Her technical explanations take frequent turns into conversations about art, or the timeless beauty of Bach, or the individualistic beauty of John Fahey’s acoustic guitar work. ‘For me, music is very much an emotional and sensual medium; it’s not just logical,’ she says.
Later on, in an email, she recomposes her thoughts. ‘What is really distinctive about The Expanding Universe…is the compositional logic, the logic by which the melodies, harmonies and rhythms evolve and are constructed by the computer algorithms I wrote,’ she writes. ‘For example, if you listen to the way ‘The Orient Express’s melody unfolds and extends itself and how variation is generated within it, to the best of my knowledge it is still completely unique among composed musical works as to musical structure and method of composing, and similar could be said for some of the others.’

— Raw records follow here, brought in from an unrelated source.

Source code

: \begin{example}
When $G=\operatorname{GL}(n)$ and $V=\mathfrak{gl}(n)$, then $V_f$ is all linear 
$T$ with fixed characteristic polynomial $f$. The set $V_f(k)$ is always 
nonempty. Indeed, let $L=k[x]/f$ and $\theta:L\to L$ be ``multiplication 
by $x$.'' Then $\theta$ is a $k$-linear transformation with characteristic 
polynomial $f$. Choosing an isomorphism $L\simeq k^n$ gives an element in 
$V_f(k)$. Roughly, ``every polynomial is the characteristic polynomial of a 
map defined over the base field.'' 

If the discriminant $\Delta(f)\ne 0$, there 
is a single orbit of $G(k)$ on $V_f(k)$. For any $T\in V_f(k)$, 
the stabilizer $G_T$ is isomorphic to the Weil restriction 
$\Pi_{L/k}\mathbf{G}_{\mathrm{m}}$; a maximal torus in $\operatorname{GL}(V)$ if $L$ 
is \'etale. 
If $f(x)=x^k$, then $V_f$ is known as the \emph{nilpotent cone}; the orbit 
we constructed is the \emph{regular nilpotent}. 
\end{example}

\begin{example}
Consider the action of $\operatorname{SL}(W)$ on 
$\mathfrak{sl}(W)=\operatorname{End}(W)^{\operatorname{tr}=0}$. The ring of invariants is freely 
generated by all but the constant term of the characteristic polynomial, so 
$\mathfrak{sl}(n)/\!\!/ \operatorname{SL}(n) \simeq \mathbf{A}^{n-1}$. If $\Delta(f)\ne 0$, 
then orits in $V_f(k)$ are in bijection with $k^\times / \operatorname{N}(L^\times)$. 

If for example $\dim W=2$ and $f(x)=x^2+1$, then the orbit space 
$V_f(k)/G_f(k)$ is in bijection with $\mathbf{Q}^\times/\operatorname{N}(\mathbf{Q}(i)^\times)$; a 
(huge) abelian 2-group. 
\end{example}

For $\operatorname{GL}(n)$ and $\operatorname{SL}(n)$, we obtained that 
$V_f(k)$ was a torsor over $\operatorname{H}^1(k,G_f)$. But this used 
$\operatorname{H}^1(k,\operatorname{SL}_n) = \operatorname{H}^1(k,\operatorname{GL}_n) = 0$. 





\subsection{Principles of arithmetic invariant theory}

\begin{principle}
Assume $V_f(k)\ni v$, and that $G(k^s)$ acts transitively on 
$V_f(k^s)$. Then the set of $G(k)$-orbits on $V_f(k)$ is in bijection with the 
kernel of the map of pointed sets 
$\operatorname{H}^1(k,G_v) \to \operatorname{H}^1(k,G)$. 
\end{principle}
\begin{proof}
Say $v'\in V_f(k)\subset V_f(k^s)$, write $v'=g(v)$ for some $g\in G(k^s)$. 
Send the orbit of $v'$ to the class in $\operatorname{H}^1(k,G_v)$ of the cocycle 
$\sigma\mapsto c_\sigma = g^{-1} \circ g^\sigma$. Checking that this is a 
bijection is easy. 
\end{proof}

Other pieces on The Expanding Universe, such as ‘Old Wave,’ and the expansive 28-minute-long title track, are slower and more introspective – deep pools of sound. The latter track, especially, has a calming, meditative quality.
‘‘There’s a phenomenon called sensory inhibition, where if you get a lot of stuff coming at you, you tend to filter out what is relatively constant,’ she explains. ‘You tend to suppress awareness of that which isn’t changing because the cognitive system is largely a change and threshold detector — a contrast-based detection system. So when you play people music which is really slow, very slowly changing, a lot of the filters of the neural cognitive system just relax and go away and you become sensitive to more and more minute changes and transitions and levels of contrast that you would never have noticed even five minutes earlier in the same piece. And the things that are constant kind of drop out, and you focus on the stuff that isn’t constant. You are hungry for change so you find it on subtler and subtler levels.”
Her thoughts remind me a bit of Eno’s thoughts on how the eyes of frogs connect to how we process music. Eno was inspired by a famous scientific study first published in 1968 titled ‘What the Frog’s Eye Tells the Frog’s Brain.’ The paper was co-authored by Jerry Lettvin – a good friend and collaborator of Mathews – with Warren McCullough and others.
‘That makes slow change music relaxing; it increases your sensitivity,’ she continues. ‘I think it’s very similar, probably, to the effects of meditation. It can be rationalized either mystically or scientifically.’

Screen shot of the user interface for Music Mouse: An Intelligent Instrument, originally developed by Laurie Spiegel for the Macintosh in 1985
Mystic and scientific is a good summation of The Expanding Universe. Despite the flood of recent attention for the album, the layers of richness in Spiegel’s work are only beginning to be uncovered. Go beyond The Expanding Universe and delve deep into the essays, the interfaces of Music Mouse, the art made with the oddly-titled VAMPIRE (which stood for ‘Video and Music Program for Interactive Realtime Exploration/Experimentation), Unseen Worlds, Obsolete Systems, Harmonices Mundi, ‘Sediment’, and the stories that Spiegel’s life reveals about Bell Labs, the downtown New York art and music scenes, and more. Her work is vital to our understanding of electronic music and the history of computing over the past few decades, but even more importantly, the music itself has lasting power. Years from now, it will still feel like a mystery.